# from dr. bristol to full cheek copper snaffle



## SPhorsemanship (Apr 5, 2010)

If he doesn't like the full cheek pushing on him then why don't you try an egg butt or loose snaffle? He sounds sensitive from what you have said (is he?) so I would go with a double jointed bit. Please use a mild bit! Harsh bits may seem like they "fix" a problem and bring you a step ahead but they really bring you three steps back. 

By a snaffle did you mean single-jointed? A french link is a double jointed snaffle(so is the dr.bristol). If you were to get a double jointed snaffle, you could get a french link snaffle or a different type. Does he not like the nutcracker effect of a single jointed snaffle?


----------



## ArabianAllie (Oct 3, 2010)

He is very sensitive. he doesn't act as if anything hurts him, he is just very responsive. Yes, a regular snaffle. I don't trust myself to use a dr. bristol! I don't like harsh bits. I'm going to try a regular eggbutt snaffle, and maybe a french link, since he is used to the double jointed.


----------



## ArabianAllie (Oct 3, 2010)

what do we think of this bit?

JP Oval Mouth Eggbutt - Jeffers


----------



## SPhorsemanship (Apr 5, 2010)

That would be a very good bit for a sensitive horse. There is no nutcracker action, the bit curves more around the jaw and the bars of the mouth and the cheek pieces are very comfortable. If you wanted something even more mild, then you would go with rubber(but that's hard to find with egg but cheek pieces). I like using metal bits more than rubber bits. They seem to communicate better (*not* by pulling!!!!!). I think rubber bits are good for young, sensitive horses but they don't last as long as metal bits. The bit in this picture has curved bars which is nicer on the horse's mouth too. 

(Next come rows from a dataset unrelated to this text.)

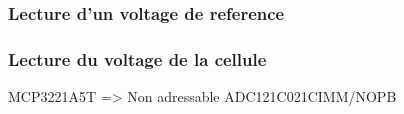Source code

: \documentclass[12pt,letterpaper]{article}
\begin{document}
\begin{normalsize}
				\subsubsection{Lecture d'un voltage de reference}
					
				
				\subsubsection{Lecture du voltage de la cellule}
					MCP3221A5T => Non adressable
					ADC121C021CIMM/NOPB
				
	\end{normalsize}
\end{document}
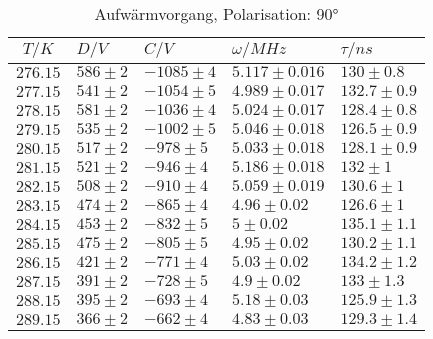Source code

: \begin{table}[h!]
\scriptsize\centering
\begin{tabular}{|c|l|l|l|l|}
\hline
$T/K$&$D/V$&$C/V$&$\omega/MHz$&$\tau/ns$\\\hline\hline
$276.15$&$586\pm2$&$-1085\pm4$&$5.117\pm0.016$&$130\pm0.8$\\\hline
$277.15$&$541\pm2$&$-1054\pm5$&$4.989\pm0.017$&$132.7\pm0.9$\\\hline
$278.15$&$581\pm2$&$-1036\pm4$&$5.024\pm0.017$&$128.4\pm0.8$\\\hline
$279.15$&$535\pm2$&$-1002\pm5$&$5.046\pm0.018$&$126.5\pm0.9$\\\hline
$280.15$&$517\pm2$&$-978\pm5$&$5.033\pm0.018$&$128.1\pm0.9$\\\hline
$281.15$&$521\pm2$&$-946\pm4$&$5.186\pm0.018$&$132\pm1$\\\hline
$282.15$&$508\pm2$&$-910\pm4$&$5.059\pm0.019$&$130.6\pm1$\\\hline
$283.15$&$474\pm2$&$-865\pm4$&$4.96\pm0.02$&$126.6\pm1$\\\hline
$284.15$&$453\pm2$&$-832\pm5$&$5\pm0.02$&$135.1\pm1.1$\\\hline
$285.15$&$475\pm2$&$-805\pm5$&$4.95\pm0.02$&$130.2\pm1.1$\\\hline
$286.15$&$421\pm2$&$-771\pm4$&$5.03\pm0.02$&$134.2\pm1.2$\\\hline
$287.15$&$391\pm2$&$-728\pm5$&$4.9\pm0.02$&$133\pm1.3$\\\hline
$288.15$&$395\pm2$&$-693\pm4$&$5.18\pm0.03$&$125.9\pm1.3$\\\hline
$289.15$&$366\pm2$&$-662\pm4$&$4.83\pm0.03$&$129.3\pm1.4$\\\hline
\end{tabular}
\caption{Aufwärmvorgang, Polarisation: 90°\label{warm90}}
\end{table}
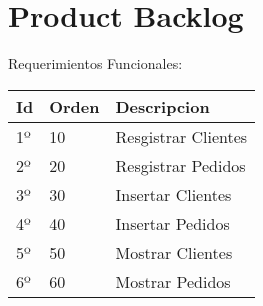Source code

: \chapter{Product Backlog}

Requerimientos Funcionales:

\begin{table}[htbp]
	\begin{center}
		\begin{tabular}{| p{3.2cm}| p{4.2cm} |p{5.2cm} |}
			\hline
			\textbf{Id} & \textbf {Orden} & \textbf{Descripcion} \\\hline	
			1º & 10 & Resgistrar Clientes\\ \hline
			2º & 20 & Resgistrar Pedidos\\ \hline
			3º & 30 & Insertar Clientes\\ \hline
			4º & 40 & Insertar Pedidos\\ \hline
			5º & 50 & Mostrar Clientes\\ \hline
			6º & 60 & Mostrar Pedidos\\ \hline
		\end{tabular}
	\end{center}
\end{table}
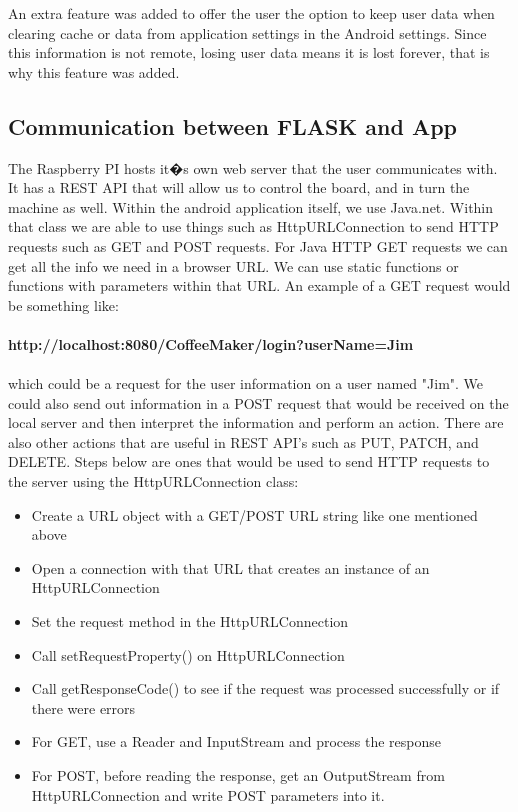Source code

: \documentclass[conference]{IEEEtran}
\begin{document}
An extra feature was added to offer the user the option to
keep user data when clearing cache or data from application
settings in the Android settings. Since this information is not
remote, losing user data means it is lost forever, that is why
this feature was added.

\subsection{Communication between FLASK and App}
The Raspberry PI hosts it�s own web server that the
user communicates with. It has a REST API that will
allow us to control the board, and in turn the machine
as well. Within the android application itself, we use
Java.net. Within that class we are able to use things such
as HttpURLConnection to send HTTP requests such as
GET and POST requests. For Java HTTP GET requests we
can get all the info we need in a browser URL. We can
use static functions or functions with parameters within that
URL. An example of a GET request would be something like: \\ \\
\textbf{http://localhost:8080/CoffeeMaker/login?userName=Jim}\\ \\which could
be a request for the user information on a user named "Jim". We could also send
out information in a POST request that would be received on the local server
and then interpret the information and perform an action. There are also other
actions that are useful in REST API's such as PUT, PATCH, and DELETE. Steps
below are ones that would be used to send HTTP requests to the server using the
HttpURLConnection class:
\begin{itemize}
\item Create a URL object with a GET/POST URL string like one mentioned above
\item Open a connection with that URL that creates an instance of an HttpURLConnection
\item Set the request method in the HttpURLConnection
\item Call setRequestProperty() on HttpURLConnection
\item Call getResponseCode() to see if the request was processed successfully or
if there were errors
\item For GET, use a Reader and InputStream and process the response
\item For POST, before reading the response, get an OutputStream from
HttpURLConnection and write POST parameters into it.
\end{itemize} 
\ \\
\end{document}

Nutcracker action doesn't really pinch the horses mouth like it says in the description because the bars of the mouth keep the bit too wide to pinch the tongue.Pinching only occurs, usually with a straight bar bit, between the tongue and the bar of the mouth. What happens with nutcracker action is where the bit is jointed, when it bends, it hits the horse's palette(which is sensitive). When riders yank a horse's mouth around and see-saw their mouth then it hurts the bars, the tongue, the teeth(if they pull hard and fast) and with single jointed bits it really hurts the palette. From the way you said your horse reacted to a single jointed bit, I think a double jointed bit would be better. The one in the link would be perfect.


----------



## barrelracer892 (Apr 3, 2010)

I use that same exact bit on my horse. He absolutely loves it and I can communicate with him really well. Plus, it was very affordable.


----------



## Northern (Mar 26, 2010)

The JP bit has excellent features, but remember to see whether or not your horse likes it. Some horses want copper, e.g., & this bit has none.


----------



## ArabianAllie (Oct 3, 2010)

He has never had copper until the other day when he acted like my full cheek copper snaffle was the worst thing ever.
_Posted via Mobile Device_


----------



## Northern (Mar 26, 2010)

You need to know whether it was the full-cheek feature or the copper that he disliked.


----------



## ArabianAllie (Oct 3, 2010)

welp... I think it was the full cheek. and he had never used copper before. he has had an eggbutt dr. bristol before.


----------



## Northern (Mar 26, 2010)

Well, one has to find out _for sure_ which bit the horse prefers. Perhaps someone'd lend you a copper-inlaid bit to try on him.


----------



## ArabianAllie (Oct 3, 2010)

I don't understand why you want me to try a copper bit on him? He was fine in his plain eggbutt Dr. Bristol when I rode him at his previous home. He was not fine with a full cheek copper snaffle. Every time I touched the reins he got upset. I don't think that was the coppers fault. My previous horse loved the full cheek copper bit so that is what I had in my bridle and figured I would try it out on my new horse. The copper may make my new horse accept a different bit better, but some horses just hate copper, I don't know whether it was the copper or full cheek, but the way he acted it seemed to be the full cheek when it touched him. So I'm not going to get a copper bit at all. That's not what he is used to. I think I am going to try the Oval mouth, and if he likes it, great if not, maybe the next one will have copper on it. I will report back with results. I'm so glad that I did pick out a bit that many seem to like. We will see if Cash, my new horse, likes it or not. This is his picture. not very good because it was taken with my phone :-(.... but he is cute.


----------



## barrelracer892 (Apr 3, 2010)

He's a cutie! I have the 5 1/2 inch mouthpiece on my appendix. Fits him very well. Most horses do just fine in stainless steel, so I wouldn't worry about the copper.


----------



## ArabianAllie (Oct 3, 2010)

yeah. I'm going to put my old bit in today it's a 5. I didn't see anything wrong with it size wise, but I was thinking last night Ibetter make sure before I order. how do I know exactly if it fits? Usually I can just kind of tell.... too tight to much room. ect. but is there a "rule of thumb" so to speak?


----------



## barrelracer892 (Apr 3, 2010)

What you can do if you're not sure is get a string and put it in his mouth at the adjustment you would have the bit at. Mark it on both ends with a marker and measure it. That'll tell you what size he needs.


----------



## Alwaysbehind (Jul 10, 2009)

I am betting it is the single jointed bit that is more of a problem than the full cheek part of the bit.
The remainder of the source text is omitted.